● Task to carry out: Transcribe, word for word and without additions, each line below from the one containing "- New register screen instead of modal." through the one containing "- Require different", both ends included.

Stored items
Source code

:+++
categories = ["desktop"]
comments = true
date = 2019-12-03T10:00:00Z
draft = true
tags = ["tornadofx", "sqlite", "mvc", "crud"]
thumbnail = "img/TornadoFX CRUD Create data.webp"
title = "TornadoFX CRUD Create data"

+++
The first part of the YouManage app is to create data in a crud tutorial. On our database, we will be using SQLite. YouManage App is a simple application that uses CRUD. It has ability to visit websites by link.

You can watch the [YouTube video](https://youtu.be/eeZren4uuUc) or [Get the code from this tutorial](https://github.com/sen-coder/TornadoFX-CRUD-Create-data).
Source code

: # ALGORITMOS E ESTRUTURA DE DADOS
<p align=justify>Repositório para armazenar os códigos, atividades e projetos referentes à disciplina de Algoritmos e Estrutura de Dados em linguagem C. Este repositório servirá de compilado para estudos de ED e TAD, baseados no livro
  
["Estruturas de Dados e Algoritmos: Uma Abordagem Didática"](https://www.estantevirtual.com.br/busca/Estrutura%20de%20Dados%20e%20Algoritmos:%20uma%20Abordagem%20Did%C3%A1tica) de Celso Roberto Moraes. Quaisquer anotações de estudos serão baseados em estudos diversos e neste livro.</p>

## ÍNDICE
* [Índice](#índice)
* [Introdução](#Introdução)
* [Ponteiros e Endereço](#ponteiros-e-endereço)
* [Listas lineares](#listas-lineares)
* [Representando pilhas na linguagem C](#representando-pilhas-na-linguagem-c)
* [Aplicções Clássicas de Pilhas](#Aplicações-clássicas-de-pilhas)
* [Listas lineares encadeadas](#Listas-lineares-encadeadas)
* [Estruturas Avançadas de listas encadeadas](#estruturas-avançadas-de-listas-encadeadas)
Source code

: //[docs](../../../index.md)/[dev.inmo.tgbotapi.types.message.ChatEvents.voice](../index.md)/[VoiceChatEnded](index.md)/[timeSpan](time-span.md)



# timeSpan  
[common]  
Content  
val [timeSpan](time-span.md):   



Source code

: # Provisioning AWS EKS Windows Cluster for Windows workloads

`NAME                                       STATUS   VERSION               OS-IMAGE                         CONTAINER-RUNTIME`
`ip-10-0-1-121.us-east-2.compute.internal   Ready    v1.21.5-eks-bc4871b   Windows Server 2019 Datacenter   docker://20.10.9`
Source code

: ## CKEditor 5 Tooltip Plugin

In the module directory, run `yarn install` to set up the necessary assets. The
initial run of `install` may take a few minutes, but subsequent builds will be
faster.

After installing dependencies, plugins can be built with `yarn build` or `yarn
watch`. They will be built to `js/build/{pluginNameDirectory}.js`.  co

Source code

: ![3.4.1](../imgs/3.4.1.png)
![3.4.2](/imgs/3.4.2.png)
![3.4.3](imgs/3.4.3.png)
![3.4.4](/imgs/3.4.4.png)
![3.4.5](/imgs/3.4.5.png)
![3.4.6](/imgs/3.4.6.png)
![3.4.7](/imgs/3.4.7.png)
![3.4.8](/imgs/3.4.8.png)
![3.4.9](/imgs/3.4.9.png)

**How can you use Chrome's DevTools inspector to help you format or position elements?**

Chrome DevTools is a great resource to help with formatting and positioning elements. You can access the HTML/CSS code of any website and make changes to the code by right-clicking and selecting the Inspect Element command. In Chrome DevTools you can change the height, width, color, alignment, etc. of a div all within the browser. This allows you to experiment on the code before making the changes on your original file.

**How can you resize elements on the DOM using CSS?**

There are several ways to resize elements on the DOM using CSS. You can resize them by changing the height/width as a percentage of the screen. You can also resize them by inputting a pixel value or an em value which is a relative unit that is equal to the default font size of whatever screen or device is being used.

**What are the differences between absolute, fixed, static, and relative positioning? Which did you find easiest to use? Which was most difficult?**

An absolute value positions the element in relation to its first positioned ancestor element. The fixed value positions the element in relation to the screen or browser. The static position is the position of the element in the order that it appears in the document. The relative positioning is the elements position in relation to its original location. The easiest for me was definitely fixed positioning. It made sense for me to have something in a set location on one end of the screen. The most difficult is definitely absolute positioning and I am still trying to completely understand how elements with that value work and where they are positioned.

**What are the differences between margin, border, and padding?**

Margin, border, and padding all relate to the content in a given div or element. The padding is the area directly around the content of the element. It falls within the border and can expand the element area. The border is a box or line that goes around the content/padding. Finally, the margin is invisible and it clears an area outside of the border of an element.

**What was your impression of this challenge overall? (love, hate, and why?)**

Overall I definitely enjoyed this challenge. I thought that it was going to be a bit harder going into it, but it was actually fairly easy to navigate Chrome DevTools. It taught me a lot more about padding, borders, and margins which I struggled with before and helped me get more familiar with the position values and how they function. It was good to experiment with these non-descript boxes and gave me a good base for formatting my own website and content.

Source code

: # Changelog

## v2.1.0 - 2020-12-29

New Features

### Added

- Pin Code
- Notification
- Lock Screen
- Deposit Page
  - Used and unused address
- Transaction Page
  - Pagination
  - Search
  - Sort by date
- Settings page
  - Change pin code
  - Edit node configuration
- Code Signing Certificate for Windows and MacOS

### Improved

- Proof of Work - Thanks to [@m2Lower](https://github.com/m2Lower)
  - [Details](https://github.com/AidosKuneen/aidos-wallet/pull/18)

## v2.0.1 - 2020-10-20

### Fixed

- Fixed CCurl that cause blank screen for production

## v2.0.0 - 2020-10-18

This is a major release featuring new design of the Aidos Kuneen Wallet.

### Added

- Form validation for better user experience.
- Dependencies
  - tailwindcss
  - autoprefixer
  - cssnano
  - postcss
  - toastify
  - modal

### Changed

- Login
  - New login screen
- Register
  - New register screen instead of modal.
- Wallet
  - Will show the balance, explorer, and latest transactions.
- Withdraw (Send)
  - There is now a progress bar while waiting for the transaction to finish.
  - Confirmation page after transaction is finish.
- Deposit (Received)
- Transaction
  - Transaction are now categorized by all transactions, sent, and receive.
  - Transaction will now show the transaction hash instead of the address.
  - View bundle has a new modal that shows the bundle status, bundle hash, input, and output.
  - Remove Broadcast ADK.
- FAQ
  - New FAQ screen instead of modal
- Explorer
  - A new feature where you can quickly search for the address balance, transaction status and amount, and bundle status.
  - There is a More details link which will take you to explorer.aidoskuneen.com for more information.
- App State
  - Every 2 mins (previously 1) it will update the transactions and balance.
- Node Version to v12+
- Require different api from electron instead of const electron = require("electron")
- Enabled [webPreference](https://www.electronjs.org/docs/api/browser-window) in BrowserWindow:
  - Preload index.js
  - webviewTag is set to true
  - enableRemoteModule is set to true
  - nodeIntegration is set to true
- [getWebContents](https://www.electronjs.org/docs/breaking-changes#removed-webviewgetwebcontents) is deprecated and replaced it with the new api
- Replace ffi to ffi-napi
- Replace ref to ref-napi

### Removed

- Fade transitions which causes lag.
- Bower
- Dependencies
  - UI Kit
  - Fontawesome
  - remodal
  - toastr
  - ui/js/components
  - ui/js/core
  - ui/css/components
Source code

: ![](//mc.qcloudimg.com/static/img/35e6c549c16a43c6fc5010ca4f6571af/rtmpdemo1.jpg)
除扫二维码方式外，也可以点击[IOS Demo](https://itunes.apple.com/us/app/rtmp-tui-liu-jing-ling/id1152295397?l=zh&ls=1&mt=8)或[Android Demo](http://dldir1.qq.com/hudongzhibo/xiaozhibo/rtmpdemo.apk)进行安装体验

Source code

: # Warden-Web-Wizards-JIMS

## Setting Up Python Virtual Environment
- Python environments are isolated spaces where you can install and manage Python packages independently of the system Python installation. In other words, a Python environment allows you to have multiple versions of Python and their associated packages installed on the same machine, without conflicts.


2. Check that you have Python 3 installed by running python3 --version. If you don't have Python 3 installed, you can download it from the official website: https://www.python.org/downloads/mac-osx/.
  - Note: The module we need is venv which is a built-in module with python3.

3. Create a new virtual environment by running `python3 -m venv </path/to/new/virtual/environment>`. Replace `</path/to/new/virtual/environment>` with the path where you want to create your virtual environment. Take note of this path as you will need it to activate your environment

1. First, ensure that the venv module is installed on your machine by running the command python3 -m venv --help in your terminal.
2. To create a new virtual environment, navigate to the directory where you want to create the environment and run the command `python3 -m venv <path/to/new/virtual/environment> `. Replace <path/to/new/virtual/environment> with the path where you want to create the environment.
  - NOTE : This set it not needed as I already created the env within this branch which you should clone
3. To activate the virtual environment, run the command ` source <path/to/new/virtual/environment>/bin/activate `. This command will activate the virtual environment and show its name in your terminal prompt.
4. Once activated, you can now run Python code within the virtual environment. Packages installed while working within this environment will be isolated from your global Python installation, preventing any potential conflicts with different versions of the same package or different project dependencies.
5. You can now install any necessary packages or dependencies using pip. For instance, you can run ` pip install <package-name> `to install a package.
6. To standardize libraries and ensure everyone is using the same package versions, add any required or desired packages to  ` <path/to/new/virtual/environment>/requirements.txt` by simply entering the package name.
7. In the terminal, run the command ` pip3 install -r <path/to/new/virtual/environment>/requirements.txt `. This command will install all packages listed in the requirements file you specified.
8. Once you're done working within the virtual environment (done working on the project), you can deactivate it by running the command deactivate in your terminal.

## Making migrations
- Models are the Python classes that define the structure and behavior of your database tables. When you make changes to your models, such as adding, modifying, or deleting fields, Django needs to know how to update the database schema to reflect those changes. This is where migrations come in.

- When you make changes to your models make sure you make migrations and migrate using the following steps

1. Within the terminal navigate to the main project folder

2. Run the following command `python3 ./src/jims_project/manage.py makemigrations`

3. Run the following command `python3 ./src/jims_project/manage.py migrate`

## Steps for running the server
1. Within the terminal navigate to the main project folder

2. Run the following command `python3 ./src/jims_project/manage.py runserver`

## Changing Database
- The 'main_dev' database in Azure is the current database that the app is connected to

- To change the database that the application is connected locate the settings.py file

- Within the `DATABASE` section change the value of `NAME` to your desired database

● Output for this task:
  - New register screen instead of modal.
- Wallet
  - Will show the balance, explorer, and latest transactions.
- Withdraw (Send)
  - There is now a progress bar while waiting for the transaction to finish.
  - Confirmation page after transaction is finish.
- Deposit (Received)
- Transaction
  - Transaction are now categorized by all transactions, sent, and receive.
  - Transaction will now show the transaction hash instead of the address.
  - View bundle has a new modal that shows the bundle status, bundle hash, input, and output.
  - Remove Broadcast ADK.
- FAQ
  - New FAQ screen instead of modal
- Explorer
  - A new feature where you can quickly search for the address balance, transaction status and amount, and bundle status.
  - There is a More details link which will take you to explorer.aidoskuneen.com for more information.
- App State
  - Every 2 mins (previously 1) it will update the transactions and balance.
- Node Version to v12+
- Require different api from electron instead of const electron = require("electron")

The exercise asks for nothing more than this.